DHS Biometric Rally results show groups pose little challenge to effective matching
Biometric technology is very close to allowing people in airports to pass through identification areas for processing in small groups, based on test results from the U.S. Department of Homeland Security’s Science and Technology Directorate.
The 2022 Biometric Technology Rally results were presented by DHS Biometric and Identity Technology Center Director Arun Vemury, Maryland Test Facility Executive Director Jerry Tipton and Principal Investigator Dr. Yevgeniy Sirotin.
The rallies test dozens of commercial devices in a high throughput unattended use case with naïve volunteers in scenario testing to see how they work together.
The first evaluation back in 2018 focussed only on biometric acquisition systems, but the fifth rally includes multiple modalities, matching algorithms, and additional criteria.
It evaluates not just accuracy, but user satisfaction, time and staffing requirements, equitability and privacy.
The end goals, Vemury says, are “about developing standards, developing measures, developing test methods so we can fairly and objectively evaluate how technologies work.”
Sirotin explained the increasing focus on processing people’s biometrics in groups, as that is often how they travel. The goal was to do so within three seconds, and groups ranged from 2 to 12 people. At the same time, they were asked not to process the images of anyone who had opted out or are outside of the designated capture area.
To test this, DHS arranged people into groups, some of whom were to be processed and some not, and then had the former walk through a center lane, while other passed to either side.
Biometric images were expected to be submitted in under 6 seconds each, on average.
Sixteen total system applied to participate, six acquisition systems and 10 matchers. Of the former, one dropped out before installation, and one during installation.
Efficiency and satisfaction are criteria that only apply to acquisition systems, Sirotin explains. On those counts, the technology did well.
The most efficient system worked in 1.72 seconds for groups of 2, and 1.47 seconds for groups of four. Every system met the efficiency goal for groups of 4.
Two system beat the 90 percent satisfaction threshold, with one (‘Longs’) topping 97 percent.
Similarly for privacy, the goal of 0 percent non-user identifications was met by most combinations of biometric acquisition and matching technologies, and barely missed by the rest.
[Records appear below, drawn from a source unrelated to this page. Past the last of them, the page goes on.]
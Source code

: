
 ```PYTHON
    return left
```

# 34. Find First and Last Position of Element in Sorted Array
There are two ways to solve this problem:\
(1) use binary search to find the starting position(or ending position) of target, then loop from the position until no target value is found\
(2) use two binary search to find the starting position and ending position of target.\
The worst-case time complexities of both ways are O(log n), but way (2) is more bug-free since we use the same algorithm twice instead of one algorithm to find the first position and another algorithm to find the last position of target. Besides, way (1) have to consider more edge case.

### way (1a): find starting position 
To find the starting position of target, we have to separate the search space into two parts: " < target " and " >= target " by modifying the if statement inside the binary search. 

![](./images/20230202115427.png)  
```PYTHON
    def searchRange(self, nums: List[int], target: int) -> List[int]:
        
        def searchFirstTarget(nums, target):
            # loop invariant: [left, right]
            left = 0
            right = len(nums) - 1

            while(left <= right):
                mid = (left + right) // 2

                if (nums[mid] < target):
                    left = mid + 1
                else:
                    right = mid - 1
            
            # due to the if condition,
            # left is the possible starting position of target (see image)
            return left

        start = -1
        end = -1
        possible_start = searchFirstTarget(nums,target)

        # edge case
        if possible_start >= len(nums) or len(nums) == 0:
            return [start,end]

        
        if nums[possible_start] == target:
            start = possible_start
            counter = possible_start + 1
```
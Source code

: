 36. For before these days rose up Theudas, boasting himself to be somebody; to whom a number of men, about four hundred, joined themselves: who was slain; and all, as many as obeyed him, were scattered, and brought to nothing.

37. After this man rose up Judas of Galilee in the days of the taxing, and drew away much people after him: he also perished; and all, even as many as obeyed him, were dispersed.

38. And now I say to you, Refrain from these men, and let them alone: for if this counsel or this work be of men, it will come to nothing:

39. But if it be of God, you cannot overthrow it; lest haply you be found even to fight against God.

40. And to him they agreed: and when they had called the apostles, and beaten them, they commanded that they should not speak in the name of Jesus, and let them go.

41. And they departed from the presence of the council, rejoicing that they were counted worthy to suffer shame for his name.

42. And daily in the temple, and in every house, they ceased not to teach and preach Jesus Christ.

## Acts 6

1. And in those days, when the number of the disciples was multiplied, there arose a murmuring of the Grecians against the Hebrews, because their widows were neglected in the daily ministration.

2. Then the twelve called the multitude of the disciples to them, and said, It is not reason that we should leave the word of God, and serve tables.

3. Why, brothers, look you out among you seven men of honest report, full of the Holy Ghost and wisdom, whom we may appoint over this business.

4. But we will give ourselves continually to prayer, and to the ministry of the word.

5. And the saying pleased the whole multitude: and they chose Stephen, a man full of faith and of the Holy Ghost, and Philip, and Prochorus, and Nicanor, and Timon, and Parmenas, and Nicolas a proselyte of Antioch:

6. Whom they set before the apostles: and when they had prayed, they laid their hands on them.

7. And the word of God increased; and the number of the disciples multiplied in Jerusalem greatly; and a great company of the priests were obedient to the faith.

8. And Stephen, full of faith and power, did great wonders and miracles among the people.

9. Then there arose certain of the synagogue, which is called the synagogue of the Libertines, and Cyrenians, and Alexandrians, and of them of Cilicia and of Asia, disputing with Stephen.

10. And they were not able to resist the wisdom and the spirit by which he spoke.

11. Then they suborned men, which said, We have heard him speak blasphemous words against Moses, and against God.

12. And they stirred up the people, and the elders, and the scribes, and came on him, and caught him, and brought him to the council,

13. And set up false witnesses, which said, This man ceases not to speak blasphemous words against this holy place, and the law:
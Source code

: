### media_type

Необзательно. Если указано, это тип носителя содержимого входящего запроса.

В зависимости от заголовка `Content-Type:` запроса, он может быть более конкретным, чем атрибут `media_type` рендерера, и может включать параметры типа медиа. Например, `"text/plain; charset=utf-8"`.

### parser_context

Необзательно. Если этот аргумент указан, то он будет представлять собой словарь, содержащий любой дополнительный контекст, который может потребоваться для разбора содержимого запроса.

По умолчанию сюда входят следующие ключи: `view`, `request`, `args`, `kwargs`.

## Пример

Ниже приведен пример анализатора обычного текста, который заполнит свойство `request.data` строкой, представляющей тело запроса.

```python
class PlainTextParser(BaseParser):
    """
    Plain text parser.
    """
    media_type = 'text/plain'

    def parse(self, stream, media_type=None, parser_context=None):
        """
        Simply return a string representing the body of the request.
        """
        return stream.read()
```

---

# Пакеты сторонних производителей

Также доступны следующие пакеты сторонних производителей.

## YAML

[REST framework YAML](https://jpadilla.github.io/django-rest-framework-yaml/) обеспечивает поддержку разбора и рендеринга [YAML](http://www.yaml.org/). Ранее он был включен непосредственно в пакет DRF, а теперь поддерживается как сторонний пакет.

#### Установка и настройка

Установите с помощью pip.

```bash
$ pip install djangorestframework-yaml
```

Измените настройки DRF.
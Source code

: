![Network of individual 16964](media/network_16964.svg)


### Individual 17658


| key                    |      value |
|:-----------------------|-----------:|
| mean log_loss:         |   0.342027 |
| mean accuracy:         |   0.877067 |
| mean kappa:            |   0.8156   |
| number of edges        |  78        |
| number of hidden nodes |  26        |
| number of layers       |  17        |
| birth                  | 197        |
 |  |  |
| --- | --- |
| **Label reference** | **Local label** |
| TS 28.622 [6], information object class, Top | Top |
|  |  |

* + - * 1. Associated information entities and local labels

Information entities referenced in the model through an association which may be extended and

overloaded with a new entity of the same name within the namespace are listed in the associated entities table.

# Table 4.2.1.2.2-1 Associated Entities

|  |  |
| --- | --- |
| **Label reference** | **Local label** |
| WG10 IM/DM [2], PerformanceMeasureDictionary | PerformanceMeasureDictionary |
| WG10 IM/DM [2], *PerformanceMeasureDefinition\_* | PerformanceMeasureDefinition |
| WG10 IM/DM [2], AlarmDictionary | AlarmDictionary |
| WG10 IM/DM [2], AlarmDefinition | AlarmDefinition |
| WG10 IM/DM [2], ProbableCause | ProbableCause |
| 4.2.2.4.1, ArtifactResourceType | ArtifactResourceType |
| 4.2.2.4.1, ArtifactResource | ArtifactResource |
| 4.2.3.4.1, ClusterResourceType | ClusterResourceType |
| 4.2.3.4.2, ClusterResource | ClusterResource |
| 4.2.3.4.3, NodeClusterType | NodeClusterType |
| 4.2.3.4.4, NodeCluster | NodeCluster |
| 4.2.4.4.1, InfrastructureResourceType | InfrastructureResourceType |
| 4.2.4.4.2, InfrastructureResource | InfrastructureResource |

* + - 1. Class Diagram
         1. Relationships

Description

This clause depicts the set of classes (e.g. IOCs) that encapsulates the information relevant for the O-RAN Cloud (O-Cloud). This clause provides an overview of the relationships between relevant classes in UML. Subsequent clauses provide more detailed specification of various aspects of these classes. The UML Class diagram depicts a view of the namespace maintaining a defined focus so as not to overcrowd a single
Later, Vemury emphasized that “face-aware” cameras used for biometrics acquisition provide assurance to privacy by ignoring the areas beyond the face or faces of intended subjects.
DHS set an effectiveness threshold of 95 percent, suggesting that those below may not be suitable for processing people in groups.
Seventeen system combinations met the true identification rate threshold of 95 percent, with the top one hitting 97.4 percent, but none reaching the 99 percent goal. Matching systems, however, were “nearly flawless,” Sirotin says, with few matching less than 99 percent. Group size posed no significant impact.
Issues like twins, one set of which was included in the test, remain challenging, and are reflected in the results.
Out of all 40 system combinations, the majority of errors were in acquisition for 36.
For demographics assessments, self-reporting of gender and race was used, but skin tone was measured.
Thirty-six of 40 matching system met the threshold, and Sirotin noted that one matcher did not do well.
Modest but noticeable differentials were found among matchers, but greater differentials were introduced in acquisition.
Black people in groups of four were matched at the lowest rate, at 91.4 percent. Likewise, those with darker skin tone were matched 91.4 percent of the time in groups of 2, and 88.8 percent in groups of four, in aggregate.
Those differentials were not evenly reflected among all participating vendors, however, as nine systems met the benchmark for all skin tones.
Overall, systems were found to be fast, with high user satisfaction, and effective maintenance of privacy. Group size did not appear to harm effectiveness. The differentials in biometric acquisition, however, remain a concern.
Sirotin lauded the new form factors of devices submitted this year as reflecting innovation by industry to meet the needs of high-throughput use cases.
Vemury said that issues in acquisition is often related more to challenges like lighting than image resolution. These issues have improved over the past several years. Tipton notes that DHS has observed incremental improvement in acquisition. Still, of the errors made, 97 percent were attributed to the camera used.
Neville Pattinson of Thales gave the vendor perspective on the value of the test, and revealed that the company provided two separate acquisition systems, one with two cameras and one with three cameras. Thales plans to reveal its alias and performance in the near future.
Thales changed the camera technology it uses in acquisition during development, having observed some of the same challenges reflected in the Rally results.
Towards the end of the presentation, Vemury also previewed the upcoming DHS RIVTD challenge.
Applications for liveness and PAD track due September 13, and will utilize over 1,000 fake IDs, in addition to genuine subjects. Some of those fakes are among the best ever confiscated, and in some cases are very difficult for vendors to test their technology against, because possessing them is against the law.